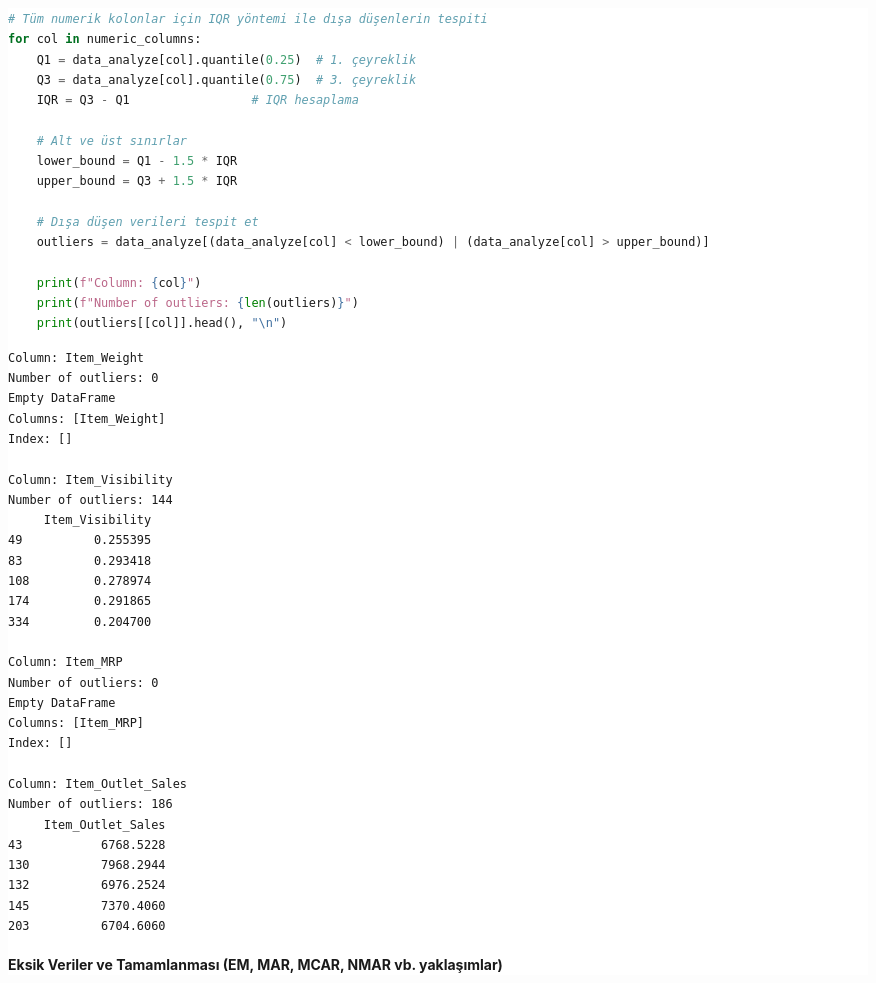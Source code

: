
```python
# Tüm numerik kolonlar için IQR yöntemi ile dışa düşenlerin tespiti
for col in numeric_columns:
    Q1 = data_analyze[col].quantile(0.25)  # 1. çeyreklik
    Q3 = data_analyze[col].quantile(0.75)  # 3. çeyreklik
    IQR = Q3 - Q1                 # IQR hesaplama
    
    # Alt ve üst sınırlar
    lower_bound = Q1 - 1.5 * IQR
    upper_bound = Q3 + 1.5 * IQR
    
    # Dışa düşen verileri tespit et
    outliers = data_analyze[(data_analyze[col] < lower_bound) | (data_analyze[col] > upper_bound)]
    
    print(f"Column: {col}")
    print(f"Number of outliers: {len(outliers)}")
    print(outliers[[col]].head(), "\n")
```

    Column: Item_Weight
    Number of outliers: 0
    Empty DataFrame
    Columns: [Item_Weight]
    Index: [] 
    
    Column: Item_Visibility
    Number of outliers: 144
         Item_Visibility
    49          0.255395
    83          0.293418
    108         0.278974
    174         0.291865
    334         0.204700 
    
    Column: Item_MRP
    Number of outliers: 0
    Empty DataFrame
    Columns: [Item_MRP]
    Index: [] 
    
    Column: Item_Outlet_Sales
    Number of outliers: 186
         Item_Outlet_Sales
    43           6768.5228
    130          7968.2944
    132          6976.2524
    145          7370.4060
    203          6704.6060 
    
    

<a id = "eksikler"></a>
#### Eksik Veriler ve Tamamlanması (EM, MAR, MCAR, NMAR vb. yaklaşımlar)
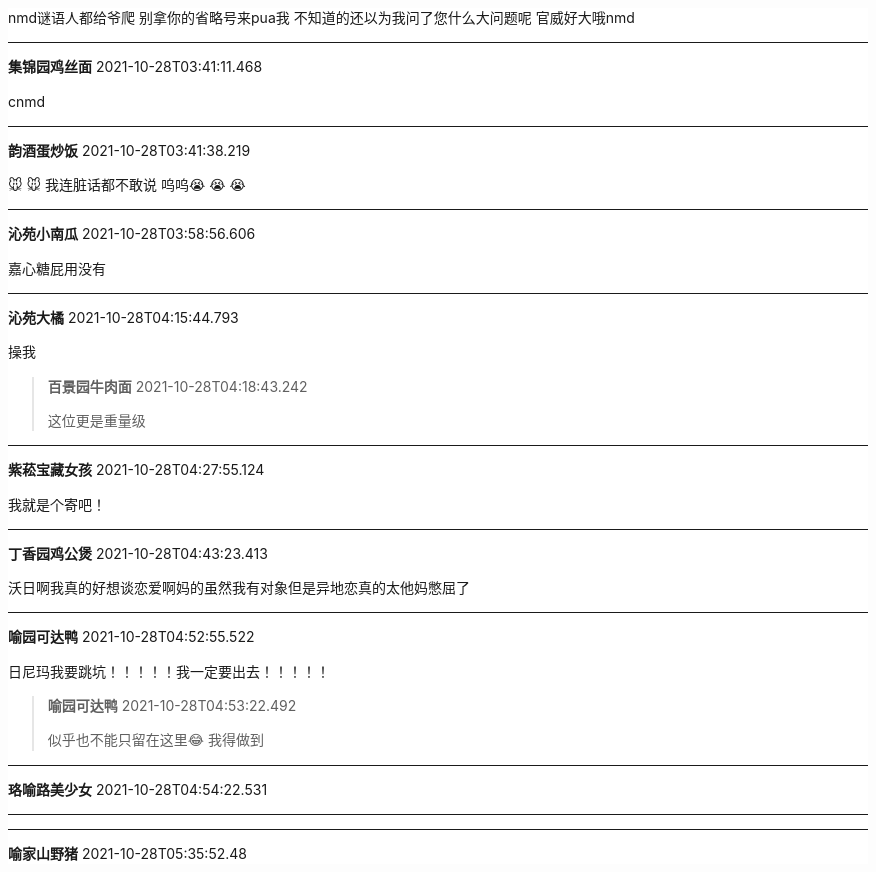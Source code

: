 nmd谜语人都给爷爬 别拿你的省略号来pua我 不知道的还以为我问了您什么大问题呢 官威好大哦nmd

---

**集锦园鸡丝面** 2021-10-28T03:41:11.468

cnmd

---

**韵酒蛋炒饭** 2021-10-28T03:41:38.219

🐭 🐭 我连脏话都不敢说 呜呜😭 😭  😭

---

**沁苑小南瓜** 2021-10-28T03:58:56.606

嘉心糖屁用没有

---

**沁苑大橘** 2021-10-28T04:15:44.793

操我

> **百景园牛肉面** 2021-10-28T04:18:43.242
> 
> 这位更是重量级


---

**紫菘宝藏女孩** 2021-10-28T04:27:55.124

我就是个寄吧！

---

**丁香园鸡公煲** 2021-10-28T04:43:23.413

沃日啊我真的好想谈恋爱啊妈的虽然我有对象但是异地恋真的太他妈憋屈了

---

**喻园可达鸭** 2021-10-28T04:52:55.522

日尼玛我要跳坑！！！！！我一定要出去！！！！！

> **喻园可达鸭** 2021-10-28T04:53:22.492
> 
> 似乎也不能只留在这里😂 我得做到


---

**珞喻路美少女** 2021-10-28T04:54:22.531

************************************************************

---

**喻家山野猪** 2021-10-28T05:35:52.48

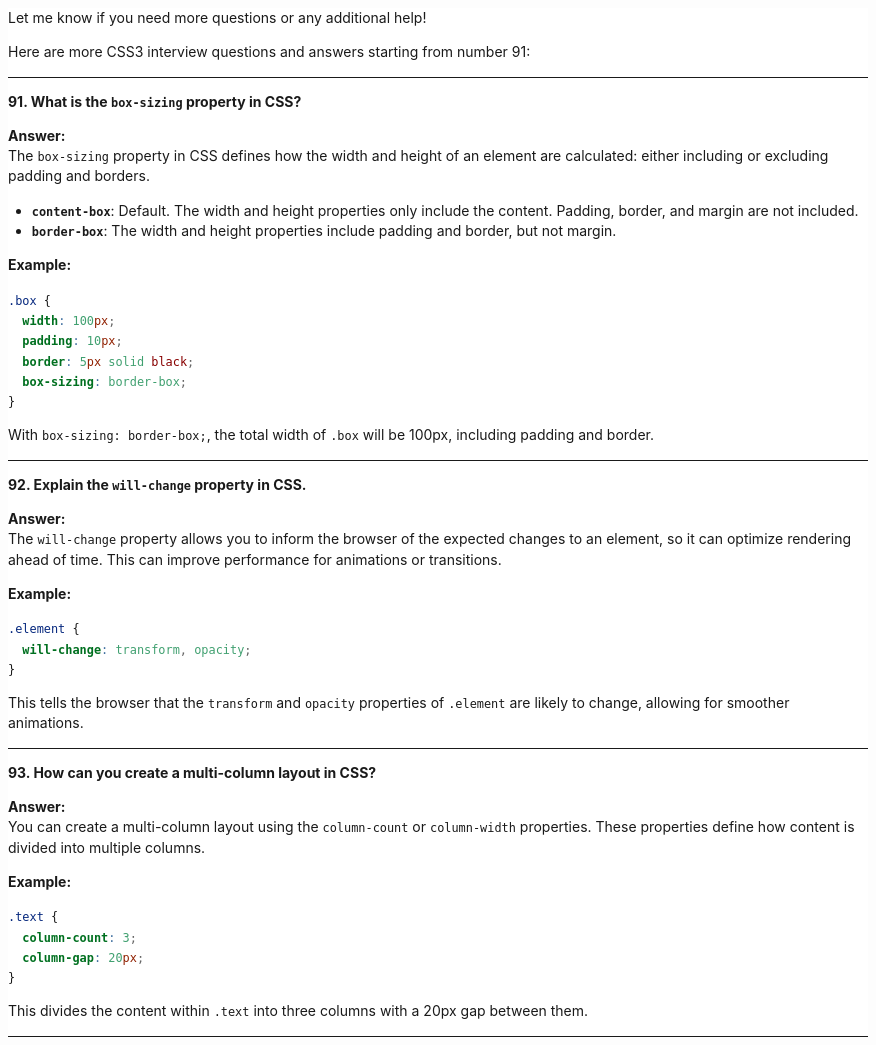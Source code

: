 
Let me know if you need more questions or any additional help!

Here are more CSS3 interview questions and answers starting from number 91:

---

**91. What is the `box-sizing` property in CSS?**

**Answer:**  
The `box-sizing` property in CSS defines how the width and height of an element are calculated: either including or excluding padding and borders.

- **`content-box`**: Default. The width and height properties only include the content. Padding, border, and margin are not included.
- **`border-box`**: The width and height properties include padding and border, but not margin.

**Example:**
```css
.box {
  width: 100px;
  padding: 10px;
  border: 5px solid black;
  box-sizing: border-box;
}
```
With `box-sizing: border-box;`, the total width of `.box` will be 100px, including padding and border.

---

**92. Explain the `will-change` property in CSS.**

**Answer:**  
The `will-change` property allows you to inform the browser of the expected changes to an element, so it can optimize rendering ahead of time. This can improve performance for animations or transitions.

**Example:**
```css
.element {
  will-change: transform, opacity;
}
```
This tells the browser that the `transform` and `opacity` properties of `.element` are likely to change, allowing for smoother animations.

---

**93. How can you create a multi-column layout in CSS?**

**Answer:**  
You can create a multi-column layout using the `column-count` or `column-width` properties. These properties define how content is divided into multiple columns.

**Example:**
```css
.text {
  column-count: 3;
  column-gap: 20px;
}
```
This divides the content within `.text` into three columns with a 20px gap between them.

---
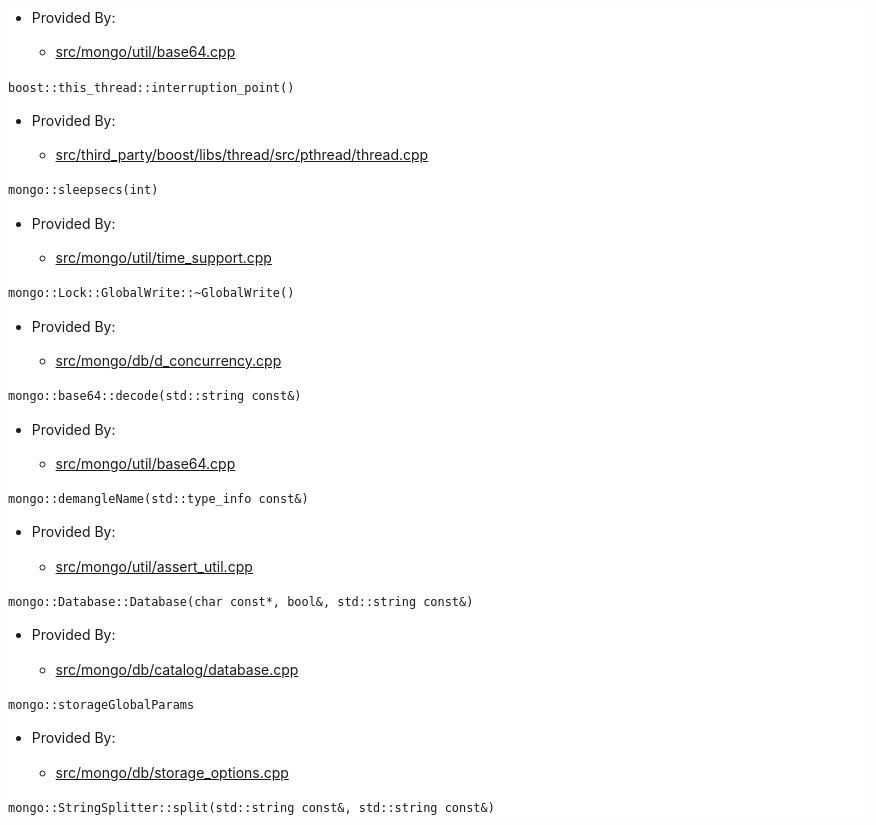 - Provided By:

    - [src/mongo/util/base64.cpp](../../../../utilities/utilities)

<div></div>

    boost::this_thread::interruption_point()

- Provided By:

    - [src/third\_party/boost/libs/thread/src/pthread/thread.cpp](../../../../third\_party/boost\_thread)

<div></div>

    mongo::sleepsecs(int)

- Provided By:

    - [src/mongo/util/time\_support.cpp](../../../../utilities/utilities)

<div></div>

    mongo::Lock::GlobalWrite::~GlobalWrite()

- Provided By:

    - [src/mongo/db/d\_concurrency.cpp](../../../../queries/concurrency)

<div></div>

    mongo::base64::decode(std::string const&)

- Provided By:

    - [src/mongo/util/base64.cpp](../../../../utilities/utilities)

<div></div>

    mongo::demangleName(std::type_info const&)

- Provided By:

    - [src/mongo/util/assert\_util.cpp](../../../../utilities/utilities)

<div></div>

    mongo::Database::Database(char const*, bool&, std::string const&)

- Provided By:

    - [src/mongo/db/catalog/database.cpp](../../../../storage/storage\_layer\_structure)

<div></div>

    mongo::storageGlobalParams

- Provided By:

    - [src/mongo/db/storage\_options.cpp](../../../../storage/storage\_layer\_structure)

<div></div>

    mongo::StringSplitter::split(std::string const&, std::string const&)
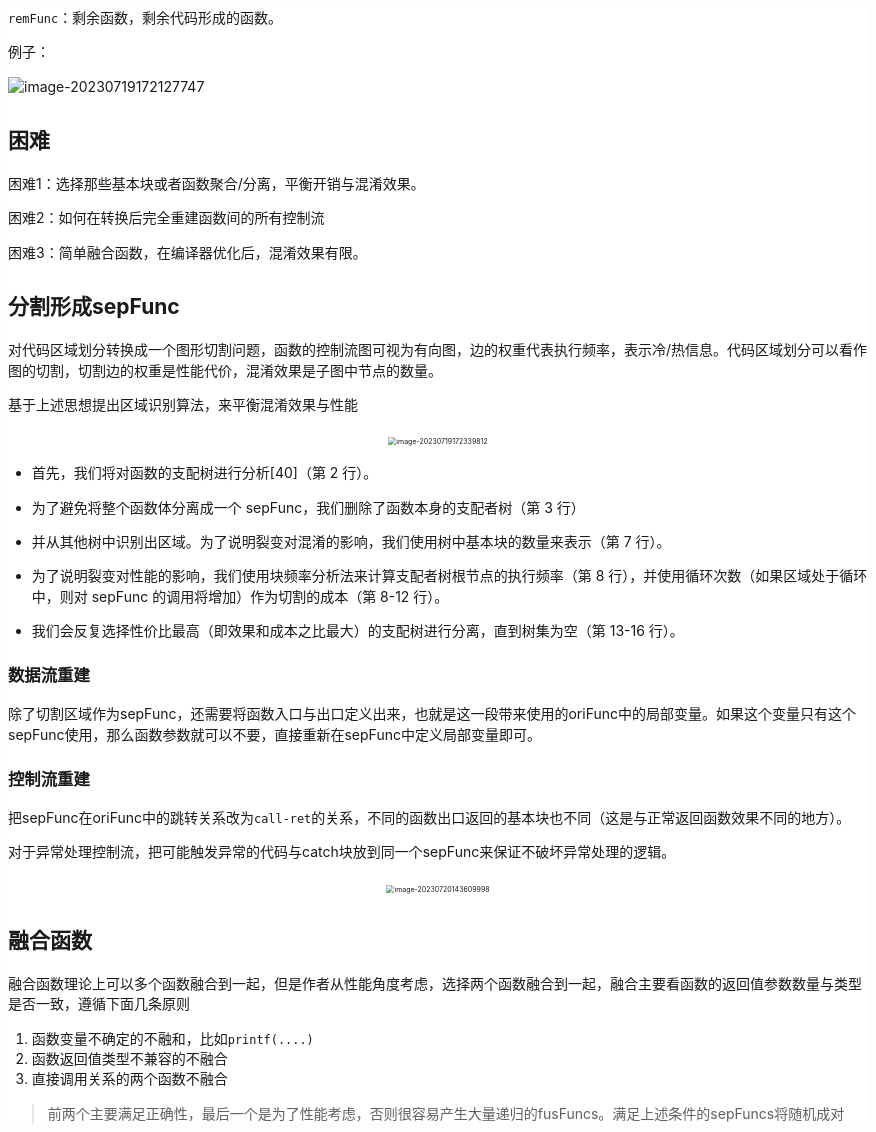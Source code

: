 `remFunc`：剩余函数，剩余代码形成的函数。

例子：

![image-20230719172127747](https://raw.githubusercontent.com/Military-axe/imgtable/main/202307191721665.png)

## 困难

困难1：选择那些基本块或者函数聚合/分离，平衡开销与混淆效果。

困难2：如何在转换后完全重建函数间的所有控制流

困难3：简单融合函数，在编译器优化后，混淆效果有限。

## 分割形成sepFunc

对代码区域划分转换成一个图形切割问题，函数的控制流图可视为有向图，边的权重代表执行频率，表示冷/热信息。代码区域划分可以看作图的切割，切割边的权重是性能代价，混淆效果是子图中节点的数量。

基于上述思想提出区域识别算法，来平衡混淆效果与性能

<center><img src="https://raw.githubusercontent.com/Military-axe/imgtable/main/202307191723206.png" alt="image-20230719172339812" style="zoom:50%;" /></center>

+ 首先，我们将对函数的支配树进行分析[40]（第 2 行）。

+ 为了避免将整个函数体分离成一个 sepFunc，我们删除了函数本身的支配者树（第 3 行）

+ 并从其他树中识别出区域。为了说明裂变对混淆的影响，我们使用树中基本块的数量来表示（第 7 行）。

+ 为了说明裂变对性能的影响，我们使用块频率分析法来计算支配者树根节点的执行频率（第 8 行），并使用循环次数（如果区域处于循环中，则对 sepFunc 的调用将增加）作为切割的成本（第 8-12 行）。

+ 我们会反复选择性价比最高（即效果和成本之比最大）的支配树进行分离，直到树集为空（第 13-16 行）。

### 数据流重建

除了切割区域作为sepFunc，还需要将函数入口与出口定义出来，也就是这一段带来使用的oriFunc中的局部变量。如果这个变量只有这个sepFunc使用，那么函数参数就可以不要，直接重新在sepFunc中定义局部变量即可。

### 控制流重建

把sepFunc在oriFunc中的跳转关系改为`call-ret`的关系，不同的函数出口返回的基本块也不同（这是与正常返回函数效果不同的地方）。

对于异常处理控制流，把可能触发异常的代码与catch块放到同一个sepFunc来保证不破坏异常处理的逻辑。

<center><img src="https://raw.githubusercontent.com/Military-axe/imgtable/main/202307221457188.png" alt="image-20230720143609998" style="zoom:50%;" /></center>

## 融合函数

融合函数理论上可以多个函数融合到一起，但是作者从性能角度考虑，选择两个函数融合到一起，融合主要看函数的返回值参数数量与类型是否一致，遵循下面几条原则

1. 函数变量不确定的不融和，比如`printf(....)`
2. 函数返回值类型不兼容的不融合
3. 直接调用关系的两个函数不融合

> 前两个主要满足正确性，最后一个是为了性能考虑，否则很容易产生大量递归的fusFuncs。满足上述条件的sepFuncs将随机成对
________________________
--- WHAT THE TASK REQUIRES ---
The answer should consist of every line above in which "change" appears.

--- COMPLETED TASK ---
**92. Explain the `will-change` property in CSS.**
The `will-change` property allows you to inform the browser of the expected changes to an element, so it can optimize rendering ahead of time. This can improve performance for animations or transitions.
  will-change: transform, opacity;
This tells the browser that the `transform` and `opacity` properties of `.element` are likely to change, allowing for smoother animations.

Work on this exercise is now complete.